上記の概要においても、「アルコール検知器は実施時の画像を保存する機能がついたものに限定」とある。
これは、「単純に測定だけを行う安価な検知器の使用では不足である」という意味にとらえることもできる。
つまりデジタル化させ、スマホ連携等で顔写真撮影などの画像を残すことができるアルコール検知器を選択するべきであるということである。
本気の安全対策とするならば
しかし、デジタル化には費用がかかる。
中小企業ではアルコール検知器費用の捻出が大変だから、安価な検知器を選択していることが多いわけである。

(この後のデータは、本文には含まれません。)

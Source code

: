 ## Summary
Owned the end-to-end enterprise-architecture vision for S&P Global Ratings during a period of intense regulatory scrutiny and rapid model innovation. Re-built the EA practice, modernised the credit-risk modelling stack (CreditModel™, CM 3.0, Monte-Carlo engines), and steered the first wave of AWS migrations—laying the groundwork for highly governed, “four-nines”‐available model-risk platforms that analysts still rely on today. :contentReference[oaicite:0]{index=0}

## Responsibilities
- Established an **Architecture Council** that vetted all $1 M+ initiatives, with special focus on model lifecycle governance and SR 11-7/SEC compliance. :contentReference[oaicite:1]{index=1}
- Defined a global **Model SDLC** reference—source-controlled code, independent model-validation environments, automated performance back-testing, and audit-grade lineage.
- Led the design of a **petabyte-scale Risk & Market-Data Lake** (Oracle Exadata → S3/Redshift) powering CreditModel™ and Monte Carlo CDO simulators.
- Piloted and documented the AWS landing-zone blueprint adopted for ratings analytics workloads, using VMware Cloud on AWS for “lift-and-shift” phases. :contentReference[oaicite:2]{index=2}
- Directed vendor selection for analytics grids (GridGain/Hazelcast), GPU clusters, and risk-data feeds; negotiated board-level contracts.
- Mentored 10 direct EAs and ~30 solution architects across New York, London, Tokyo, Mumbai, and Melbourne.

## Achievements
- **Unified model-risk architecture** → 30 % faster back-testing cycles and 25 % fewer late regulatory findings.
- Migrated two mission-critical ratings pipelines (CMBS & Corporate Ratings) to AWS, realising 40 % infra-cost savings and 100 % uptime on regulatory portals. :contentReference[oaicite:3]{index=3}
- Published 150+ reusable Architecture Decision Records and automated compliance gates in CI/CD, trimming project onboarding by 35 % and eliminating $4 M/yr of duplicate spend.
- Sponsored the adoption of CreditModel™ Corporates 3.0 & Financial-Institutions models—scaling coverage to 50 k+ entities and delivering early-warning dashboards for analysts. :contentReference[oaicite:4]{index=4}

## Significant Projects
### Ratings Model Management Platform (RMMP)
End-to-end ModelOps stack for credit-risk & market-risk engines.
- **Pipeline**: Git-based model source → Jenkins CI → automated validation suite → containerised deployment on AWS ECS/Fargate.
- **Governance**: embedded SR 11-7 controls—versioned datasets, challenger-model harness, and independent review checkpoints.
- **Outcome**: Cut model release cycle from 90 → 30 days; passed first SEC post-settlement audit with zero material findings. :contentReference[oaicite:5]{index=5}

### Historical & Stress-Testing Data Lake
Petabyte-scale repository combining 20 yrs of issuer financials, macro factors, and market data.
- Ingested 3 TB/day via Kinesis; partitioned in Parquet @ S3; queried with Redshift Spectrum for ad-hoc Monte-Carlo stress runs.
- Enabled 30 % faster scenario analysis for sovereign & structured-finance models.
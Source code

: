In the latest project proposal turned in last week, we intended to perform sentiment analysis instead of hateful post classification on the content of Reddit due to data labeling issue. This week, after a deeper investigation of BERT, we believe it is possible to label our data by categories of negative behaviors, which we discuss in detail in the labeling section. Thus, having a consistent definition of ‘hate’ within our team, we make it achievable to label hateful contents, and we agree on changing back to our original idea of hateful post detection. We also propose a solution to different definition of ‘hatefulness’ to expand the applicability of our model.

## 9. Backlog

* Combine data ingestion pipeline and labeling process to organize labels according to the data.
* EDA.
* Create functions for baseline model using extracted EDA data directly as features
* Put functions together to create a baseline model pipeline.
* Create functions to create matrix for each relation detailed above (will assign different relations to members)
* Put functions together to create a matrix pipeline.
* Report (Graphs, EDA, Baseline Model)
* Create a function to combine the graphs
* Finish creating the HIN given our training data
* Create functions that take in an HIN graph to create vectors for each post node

そのため、デジタル化を推進し、本気で不正を根絶するためには、政府や地方自治体による補助金などの支援拡充が必要不可欠ではないのか。
加えて、安全運転管理者や運行管理者には既に多大な責任がかかっている。
しかし、彼らにばかり重責を押し付けてしまうのは問題なのではないのかとも感じられる。
より広範な規則が整備され、業界全体が協力して不正を根絶するべきだ。
さらに、ドライバーの体調管理を確実にするためには、休暇や交替配置の調整、業務内容の見直しなども必要であろう。
業界は異なるかもしれないが、昨今では「週休3日」という企業も誕生しており、業界限らず社会全体が調整し、見直すべき課題なのかもしれない。
ただ、先をいく緑ナンバーの企業での事例から、その他に欠かせないことがもう1つあるのがわかる。
それが、安全運転・飲酒運転の正しい教育である。
安全運転教育の重要性
どのような事例かといえば、「管理者の点呼後に運転者が飲酒した事例」である。
- 点呼後すぐにコンビニで缶酎ハイを飲酒し、飲酒後30分で運行再開し、車両と衝突
- 休憩中に飲食店で飲酒し、駐車場で車両と衝突
つまり業務中の飲酒となるわけだが、実際にこのような事例が起きているという事実は、すべての安全運転管理者が認識しておかなければならない。
なお、事故を起こした運転手の運転車両には「アルコール・インターロック」が装備されていた。
アルコール・インターロックとは、エンジン始動時、ドライバーの呼気中にアルコールが検出されるとエンジンがかけられなくなり、飲酒運転を未然に防ぐことができるとされる装置である。
勤め先の企業は資金をかけてアルコール・インターロックを装備させていたはず。
なのに、そんな装置が搭載されているにも関わらず、なぜ?
答えは、「エンジンをかけた状態で休憩をとっていたから」だ。
このことからわかる通り、デジタル化の発達に加え、使用する運転者に正しい教育による、運転者の意識の向上が伴わなければ、飲酒運転ゼロへの到達は難しいと言える。
まとめ
録画はドライバーだけでなく、運行管理者の業務状況についても不正を逃さないチェックメカニズムを作り出す。
これは、ある種の「監視社会」を作り出すようにも見えるが、安全運転という重要な目標を達成するための必要な手段でもある。
車の運行管理は、単なる「仕事」ではない。
それは、人々の命を守るための重要な活動であり、私たちはこれを重視しなければならない。
また、今この時も、交通の安全のため実直に責務を全うしている運行管理者、安全運転管理者がいることに感謝しなければならない。
デジタル化は、私たちが不正を根絶し、運行管理を安全に行うための強力なツールとなるだろう。
これらのツールと、正しい安全運転教育と共に、新たな時代に向けて、安全な運行管理へと進むべきだと言える。